My medication helped sometimes. I knew it was working when the world wasn’t as colorful and interesting as it normally was. Like when I could tell the lobsters in the tank were not bright red. Or when I realized that checking my food for tracers was ridiculous (but did it anyway because it calmed the prickle of paranoia on the back of my neck). I also knew it was working when I couldn’t remember things clearly, felt like I hadn’t slept in days, and tried to put my shoes on backward.

Half the time, the doctors weren’t even sure what the medicine would do. “Well, it should lessen the paranoia, delusions, and hallucinations, but we’ll have to wait and see. Oh, and you’ll probably feel tired sometimes. Drink a lot of fluids, too—you can get dehydrated easily. Also, it could cause a lot of fluctuation in your weight. Really, it’s up in the air.”

The doctors were oodles of help, but I developed my own system for figuring out what was real and what wasn’t. I took pictures. Over time, the real remained in the photo while the hallucinations faded away. I discovered what sorts of things my mind liked to make up. Like billboards whose occupants wore gas masks and reminded passersby that poison gas from Hitler’s Nazi Germany was still a very real threat.

I didn’t have the luxury of taking reality for granted. And I wouldn’t say I hated people who did, because that’s just about everyone. I didn’t hate them. They didn’t live in my world.

But that never stopped me from wishing I lived in theirs.





Chapter Two




The night before my first day of senior year at East Shoal High School, I sat behind the counter at Finnegan’s diner, my eyes scanning the dark windows for signs of suspicious movement. Normally the paranoia wasn’t so bad. I blamed it on the first-day thing. Getting chased out of the last school was one thing—starting at a new one was something completely different. I’d spent all summer at Finnegan’s trying not to think about it.

“You know, if Finnegan was here, he’d call you crazy and tell you to get back to work.”

I spun around. Tucker leaned against the door to the kitchen, hands jammed in the pockets of his apron, grinning at me. I would’ve snapped at him if he weren’t my only informant about East Shoal—and my only friend. Gangly, bespectacled, hair black as an oil slick and always perfectly combed forward, Tucker was a busboy, waiter, and cashier here at Finnegan’s, not to mention the smartest person I’d ever met.

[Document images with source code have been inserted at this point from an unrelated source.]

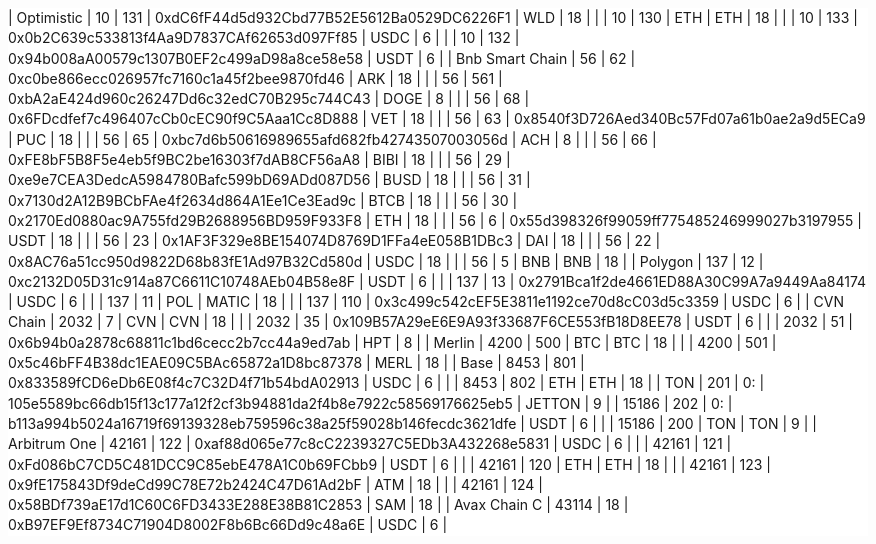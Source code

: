 | Optimistic | 10 | 131 | 0xdC6fF44d5d932Cbd77B52E5612Ba0529DC6226F1 | WLD | 18 |
| | 10 | 130 | ETH | ETH | 18 |
| | 10 | 133 | 0x0b2C639c533813f4Aa9D7837CAf62653d097Ff85 | USDC | 6 |
| | 10 | 132 | 0x94b008aA00579c1307B0EF2c499aD98a8ce58e58 | USDT | 6 |
| Bnb Smart Chain | 56 | 62 | 0xc0be866ecc026957fc7160c1a45f2bee9870fd46 | ARK | 18 |
| | 56 | 561 | 0xbA2aE424d960c26247Dd6c32edC70B295c744C43 | DOGE | 8 |
| | 56 | 68 | 0x6FDcdfef7c496407cCb0cEC90f9C5Aaa1Cc8D888 | VET | 18 |
| | 56 | 63 | 0x8540f3D726Aed340Bc57Fd07a61b0ae2a9d5ECa9 | PUC | 18 |
| | 56 | 65 | 0xbc7d6b50616989655afd682fb42743507003056d | ACH | 8 |
| | 56 | 66 | 0xFE8bF5B8F5e4eb5f9BC2be16303f7dAB8CF56aA8 | BIBI | 18 |
| | 56 | 29 | 0xe9e7CEA3DedcA5984780Bafc599bD69ADd087D56 | BUSD | 18 |
| | 56 | 31 | 0x7130d2A12B9BCbFAe4f2634d864A1Ee1Ce3Ead9c | BTCB | 18 |
| | 56 | 30 | 0x2170Ed0880ac9A755fd29B2688956BD959F933F8 | ETH | 18 |
| | 56 | 6 | 0x55d398326f99059ff775485246999027b3197955 | USDT | 18 |
| | 56 | 23 | 0x1AF3F329e8BE154074D8769D1FFa4eE058B1DBc3 | DAI | 18 |
| | 56 | 22 | 0x8AC76a51cc950d9822D68b83fE1Ad97B32Cd580d | USDC | 18 |
| | 56 | 5 | BNB | BNB | 18 |
| Polygon | 137 | 12 | 0xc2132D05D31c914a87C6611C10748AEb04B58e8F | USDT | 6 |
| | 137 | 13 | 0x2791Bca1f2de4661ED88A30C99A7a9449Aa84174 | USDC | 6 |
| | 137 | 11 | POL | MATIC | 18 |
| | 137 | 110 | 0x3c499c542cEF5E3811e1192ce70d8cC03d5c3359 | USDC | 6 |
| CVN Chain | 2032 | 7 | CVN | CVN | 18 |
| | 2032 | 35 | 0x109B57A29eE6E9A93f33687F6CE553fB18D8EE78 | USDT | 6 |
| | 2032 | 51 | 0x6b94b0a2878c68811c1bd6cecc2b7cc44a9ed7ab | HPT | 8 |
| Merlin | 4200 | 500 | BTC | BTC | 18 |
| | 4200 | 501 | 0x5c46bFF4B38dc1EAE09C5BAc65872a1D8bc87378 | MERL | 18 |
| Base | 8453 | 801 | 0x833589fCD6eDb6E08f4c7C32D4f71b54bdA02913 | USDC | 6 |
| | 8453 | 802 | ETH | ETH | 18 |
| TON | 201 | 0: | 105e5589bc66db15f13c177a12f2cf3b94881da2f4b8e7922c58569176625eb5 | JETTON | 9 |
| 15186 | 202 | 0: | b113a994b5024a16719f69139328eb759596c38a25f59028b146fecdc3621dfe | USDT | 6 |
| | 15186 | 200 | TON | TON | 9 |
| Arbitrum One | 42161 | 122 | 0xaf88d065e77c8cC2239327C5EDb3A432268e5831 | USDC | 6 |
| | 42161 | 121 | 0xFd086bC7CD5C481DCC9C85ebE478A1C0b69FCbb9 | USDT | 6 |
| | 42161 | 120 | ETH | ETH | 18 |
| | 42161 | 123 | 0x9fE175843Df9deCd99C78E72b2424C47D61Ad2bF | ATM | 18 |
| | 42161 | 124 | 0x58BDf739aE17d1C60C6FD3433E288E38B81C2853 | SAM | 18 |
| Avax Chain C | 43114 | 18 | 0xB97EF9Ef8734C71904D8002F8b6Bc66Dd9c48a6E | USDC | 6 |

He didn’t know about me. So his saying that Finnegan would call me crazy was pure coincidence. Finnegan knew, of course; his sister was my latest therapist, the one who’d gotten me this job. But none of the other employees—like Gus, our mute, chain-smoking cook—had any idea, and I planned on keeping it that way.

“Har har,” I replied, trying to act cool. Beat down the crazy, said the little voice in the back of my head. Don’t let it out, you idiot.

The only reason I’d taken the job here was because I needed to appear normal. And maybe a little bit because my mother forced me to take it.

“Any other questions?” Tucker asked, walking over to lean against the counter next to me. “Or is the crusade over?”

“You mean the inquisition. And yes, it is.” I kept my gaze from wandering back to the windows. “I’ve been in high school for three years already—East Shoal can’t be that much different than Hillpark.”

Tucker snorted. “East Shoal is different than everywhere. But I guess you’ll find out tomorrow.”

Tucker was the only person who seemed to think East Shoal wasn’t the perfect place to be. My mother thought a new school was a great idea. My therapist insisted I’d do better there. Dad said it’d be okay, but he sounded like my mother had threatened him, and if he’d been here and not somewhere in Africa he would’ve told me what he really thought.